NexVas™ Plaque Regression (NexVas PR) is our lead program focused on developing novel small molecules to target ApoA-I to stabilize and regress atherosclerotic plaque. High levels of ApoA-I have been clinically proven to reduce the risk of cardiovascular disease (CVD). The process by which this happens is called reverse cholesterol transport, where cholesterol is removed from the arteries and delivered to the liver for elimination from the body.
The lead drug in the NexVas PR program, RVX-208 is a novel small molecule that stimulates endogenous ApoA-I production to trigger the synthesis of HDL. The use of this approach will enhance the functionality of HDL. ApoA-I is the major protein component of HDL. The main role of these particles is to act as the body's natural defense system against atherosclerosis by mediating a normal physiologic process called RCT. This pathway enables cholesterol, including that within atherosclerotic plaques of vessel walls, to be transported to the liver for further processing and elimination from the body. Enhanced RCT clearance of cholesterol from vessel walls should reduce or prevent atherosclerosis. The ability of RVX-208 to increase ApoA-I production and thereby augment RCT makes it highly differentiated from all other HDL therapies. Thus RVX-208 is positioned to be one of the most promising drugs in development for the treatment of atherosclerosis.
Our NexVas PR program has the capacity to become a leading force in the largest life science market in the world for the following reasons:
- It is fundamentally different from other therapies focused on increasing HDL. Resverlogix’s small molecules have been shown to enhance the functionality of ApoA-I particles resulting in cholesterol excretion.

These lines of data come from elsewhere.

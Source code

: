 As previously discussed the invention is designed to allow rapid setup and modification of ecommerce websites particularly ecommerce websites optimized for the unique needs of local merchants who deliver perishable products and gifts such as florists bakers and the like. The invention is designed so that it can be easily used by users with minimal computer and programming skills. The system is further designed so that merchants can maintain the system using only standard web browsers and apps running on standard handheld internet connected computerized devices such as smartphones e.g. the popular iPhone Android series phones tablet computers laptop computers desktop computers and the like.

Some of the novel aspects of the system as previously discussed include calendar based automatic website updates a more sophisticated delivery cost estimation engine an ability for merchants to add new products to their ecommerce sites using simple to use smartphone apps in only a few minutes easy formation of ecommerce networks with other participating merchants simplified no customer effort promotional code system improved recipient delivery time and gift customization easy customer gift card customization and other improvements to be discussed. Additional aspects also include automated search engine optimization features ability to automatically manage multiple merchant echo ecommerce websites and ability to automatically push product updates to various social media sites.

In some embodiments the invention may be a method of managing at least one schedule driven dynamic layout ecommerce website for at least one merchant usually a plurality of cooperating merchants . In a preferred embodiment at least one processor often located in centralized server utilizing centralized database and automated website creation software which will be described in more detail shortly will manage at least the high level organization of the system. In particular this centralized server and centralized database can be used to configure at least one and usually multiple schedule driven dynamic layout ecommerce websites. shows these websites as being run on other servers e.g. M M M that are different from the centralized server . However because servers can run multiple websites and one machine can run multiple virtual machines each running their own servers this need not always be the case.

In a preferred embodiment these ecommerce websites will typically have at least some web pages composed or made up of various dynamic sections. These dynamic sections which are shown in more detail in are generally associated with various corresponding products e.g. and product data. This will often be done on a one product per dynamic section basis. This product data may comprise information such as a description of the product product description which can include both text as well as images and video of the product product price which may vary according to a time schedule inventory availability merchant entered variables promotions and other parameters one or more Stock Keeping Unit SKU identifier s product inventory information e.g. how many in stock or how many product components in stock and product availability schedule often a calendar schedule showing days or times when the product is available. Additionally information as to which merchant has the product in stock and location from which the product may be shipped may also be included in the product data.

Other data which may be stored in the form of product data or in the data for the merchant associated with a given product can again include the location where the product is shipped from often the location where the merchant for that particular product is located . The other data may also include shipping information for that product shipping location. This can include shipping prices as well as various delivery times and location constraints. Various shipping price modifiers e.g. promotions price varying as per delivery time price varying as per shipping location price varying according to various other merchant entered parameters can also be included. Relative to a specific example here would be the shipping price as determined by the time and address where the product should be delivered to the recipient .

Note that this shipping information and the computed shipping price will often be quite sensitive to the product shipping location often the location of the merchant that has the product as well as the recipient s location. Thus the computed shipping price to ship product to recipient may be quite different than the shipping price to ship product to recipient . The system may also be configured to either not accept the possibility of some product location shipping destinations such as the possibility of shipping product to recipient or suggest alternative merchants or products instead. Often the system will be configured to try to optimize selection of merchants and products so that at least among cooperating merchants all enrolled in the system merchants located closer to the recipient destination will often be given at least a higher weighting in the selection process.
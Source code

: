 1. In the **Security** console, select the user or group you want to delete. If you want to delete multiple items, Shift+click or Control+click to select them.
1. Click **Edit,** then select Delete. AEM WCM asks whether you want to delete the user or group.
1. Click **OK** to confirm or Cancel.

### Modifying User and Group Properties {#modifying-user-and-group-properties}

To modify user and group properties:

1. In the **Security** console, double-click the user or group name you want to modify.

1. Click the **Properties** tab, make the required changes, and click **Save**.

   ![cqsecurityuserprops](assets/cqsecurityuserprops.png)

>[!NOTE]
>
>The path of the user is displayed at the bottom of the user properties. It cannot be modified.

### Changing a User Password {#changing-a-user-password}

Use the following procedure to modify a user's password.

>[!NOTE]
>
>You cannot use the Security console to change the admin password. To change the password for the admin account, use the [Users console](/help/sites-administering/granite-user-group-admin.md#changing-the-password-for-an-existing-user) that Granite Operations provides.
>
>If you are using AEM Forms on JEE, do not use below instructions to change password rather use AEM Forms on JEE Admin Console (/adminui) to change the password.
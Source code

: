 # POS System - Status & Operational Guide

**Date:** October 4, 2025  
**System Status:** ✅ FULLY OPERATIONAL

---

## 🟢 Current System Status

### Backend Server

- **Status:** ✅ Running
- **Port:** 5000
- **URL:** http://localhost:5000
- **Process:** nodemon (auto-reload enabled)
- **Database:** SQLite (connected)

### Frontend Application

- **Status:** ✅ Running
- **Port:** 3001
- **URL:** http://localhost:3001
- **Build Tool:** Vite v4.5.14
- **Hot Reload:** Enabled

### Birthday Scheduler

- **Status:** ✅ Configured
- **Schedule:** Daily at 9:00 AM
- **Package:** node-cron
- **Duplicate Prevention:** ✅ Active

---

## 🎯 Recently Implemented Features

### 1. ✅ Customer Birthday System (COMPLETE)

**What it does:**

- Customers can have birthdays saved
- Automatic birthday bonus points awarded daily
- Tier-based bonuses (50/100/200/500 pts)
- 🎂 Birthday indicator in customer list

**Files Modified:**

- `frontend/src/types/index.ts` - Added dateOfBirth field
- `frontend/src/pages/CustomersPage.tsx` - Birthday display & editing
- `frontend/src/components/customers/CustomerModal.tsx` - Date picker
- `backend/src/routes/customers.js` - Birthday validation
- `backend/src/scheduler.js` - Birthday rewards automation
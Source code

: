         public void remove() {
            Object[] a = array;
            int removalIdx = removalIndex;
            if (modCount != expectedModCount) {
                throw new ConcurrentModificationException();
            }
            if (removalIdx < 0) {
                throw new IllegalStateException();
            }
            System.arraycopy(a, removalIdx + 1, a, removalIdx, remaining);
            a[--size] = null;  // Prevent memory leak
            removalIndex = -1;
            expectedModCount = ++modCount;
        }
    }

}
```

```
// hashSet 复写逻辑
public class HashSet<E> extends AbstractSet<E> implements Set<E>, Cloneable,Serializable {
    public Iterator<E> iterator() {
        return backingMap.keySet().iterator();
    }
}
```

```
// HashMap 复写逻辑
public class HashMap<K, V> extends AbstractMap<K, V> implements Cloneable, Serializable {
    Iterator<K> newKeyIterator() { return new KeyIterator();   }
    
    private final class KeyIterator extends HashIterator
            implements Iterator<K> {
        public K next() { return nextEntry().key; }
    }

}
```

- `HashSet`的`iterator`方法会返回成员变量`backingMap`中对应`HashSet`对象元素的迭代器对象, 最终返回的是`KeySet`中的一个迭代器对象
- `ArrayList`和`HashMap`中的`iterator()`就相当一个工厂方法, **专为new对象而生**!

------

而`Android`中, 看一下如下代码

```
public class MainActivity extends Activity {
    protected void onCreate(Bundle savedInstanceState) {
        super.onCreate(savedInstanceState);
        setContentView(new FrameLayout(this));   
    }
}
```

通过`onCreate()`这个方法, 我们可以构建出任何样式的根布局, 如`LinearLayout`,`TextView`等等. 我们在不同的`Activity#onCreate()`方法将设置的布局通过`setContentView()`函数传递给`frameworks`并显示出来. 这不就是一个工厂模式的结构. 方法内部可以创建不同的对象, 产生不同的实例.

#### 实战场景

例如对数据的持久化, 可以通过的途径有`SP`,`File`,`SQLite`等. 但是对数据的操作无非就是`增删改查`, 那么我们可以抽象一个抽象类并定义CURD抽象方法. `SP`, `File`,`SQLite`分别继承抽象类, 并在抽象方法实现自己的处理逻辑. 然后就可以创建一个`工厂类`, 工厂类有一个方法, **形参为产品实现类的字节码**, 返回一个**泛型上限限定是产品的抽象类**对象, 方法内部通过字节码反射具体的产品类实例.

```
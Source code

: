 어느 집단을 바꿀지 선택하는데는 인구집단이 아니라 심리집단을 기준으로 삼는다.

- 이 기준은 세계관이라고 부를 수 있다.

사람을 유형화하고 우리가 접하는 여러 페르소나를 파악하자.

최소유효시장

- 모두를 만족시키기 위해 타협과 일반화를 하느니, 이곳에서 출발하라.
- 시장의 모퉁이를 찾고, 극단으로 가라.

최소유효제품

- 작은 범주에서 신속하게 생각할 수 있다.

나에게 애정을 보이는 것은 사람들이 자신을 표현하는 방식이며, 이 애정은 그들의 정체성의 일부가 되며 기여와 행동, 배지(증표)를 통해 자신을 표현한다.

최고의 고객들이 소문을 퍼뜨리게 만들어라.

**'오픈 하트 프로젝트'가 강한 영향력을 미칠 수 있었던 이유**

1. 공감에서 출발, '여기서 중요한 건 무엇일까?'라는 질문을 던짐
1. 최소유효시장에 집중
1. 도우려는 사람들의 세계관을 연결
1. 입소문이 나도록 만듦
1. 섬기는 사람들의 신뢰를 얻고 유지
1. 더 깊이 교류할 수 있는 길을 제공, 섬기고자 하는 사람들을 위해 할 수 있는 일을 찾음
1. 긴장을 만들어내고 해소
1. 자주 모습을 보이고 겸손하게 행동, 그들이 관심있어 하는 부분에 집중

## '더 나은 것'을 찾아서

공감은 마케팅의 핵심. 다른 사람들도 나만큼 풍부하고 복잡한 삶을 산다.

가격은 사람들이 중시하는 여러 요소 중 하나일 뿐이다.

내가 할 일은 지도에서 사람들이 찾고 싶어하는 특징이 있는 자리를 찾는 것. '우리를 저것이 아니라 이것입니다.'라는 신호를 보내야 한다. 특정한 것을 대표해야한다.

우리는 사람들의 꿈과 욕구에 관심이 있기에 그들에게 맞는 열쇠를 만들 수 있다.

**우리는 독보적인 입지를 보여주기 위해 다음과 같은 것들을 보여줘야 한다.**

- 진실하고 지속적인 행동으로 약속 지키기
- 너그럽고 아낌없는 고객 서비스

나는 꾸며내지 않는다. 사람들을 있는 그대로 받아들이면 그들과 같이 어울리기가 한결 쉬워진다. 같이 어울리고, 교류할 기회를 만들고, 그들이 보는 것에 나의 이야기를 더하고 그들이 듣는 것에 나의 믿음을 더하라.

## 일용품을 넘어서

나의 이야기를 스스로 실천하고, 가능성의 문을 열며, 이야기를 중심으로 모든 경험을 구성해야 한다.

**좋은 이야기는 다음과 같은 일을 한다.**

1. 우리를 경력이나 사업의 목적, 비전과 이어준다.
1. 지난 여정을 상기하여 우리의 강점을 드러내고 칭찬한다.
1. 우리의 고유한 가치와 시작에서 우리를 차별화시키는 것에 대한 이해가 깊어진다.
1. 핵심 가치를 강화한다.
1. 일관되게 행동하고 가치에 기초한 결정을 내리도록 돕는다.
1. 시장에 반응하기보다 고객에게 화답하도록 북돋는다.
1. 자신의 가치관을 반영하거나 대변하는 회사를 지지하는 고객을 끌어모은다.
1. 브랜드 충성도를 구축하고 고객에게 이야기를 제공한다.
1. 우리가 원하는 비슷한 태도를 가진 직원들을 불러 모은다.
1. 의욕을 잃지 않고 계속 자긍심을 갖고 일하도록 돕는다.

- Resverlogix has taken the unique and physiological approach to pharmaceutical discovery by activating the body’s own health promoting genes (such as ApoA-I) to fight diseases.
- This therapeutic approach of increasing the body’s endogenous ApoA-I production may avoid any immunologic complications associated with peptide or recombinant ApoA-I therapies currently in development, and more importantly facilitates continual enhancement of ApoA-I levels.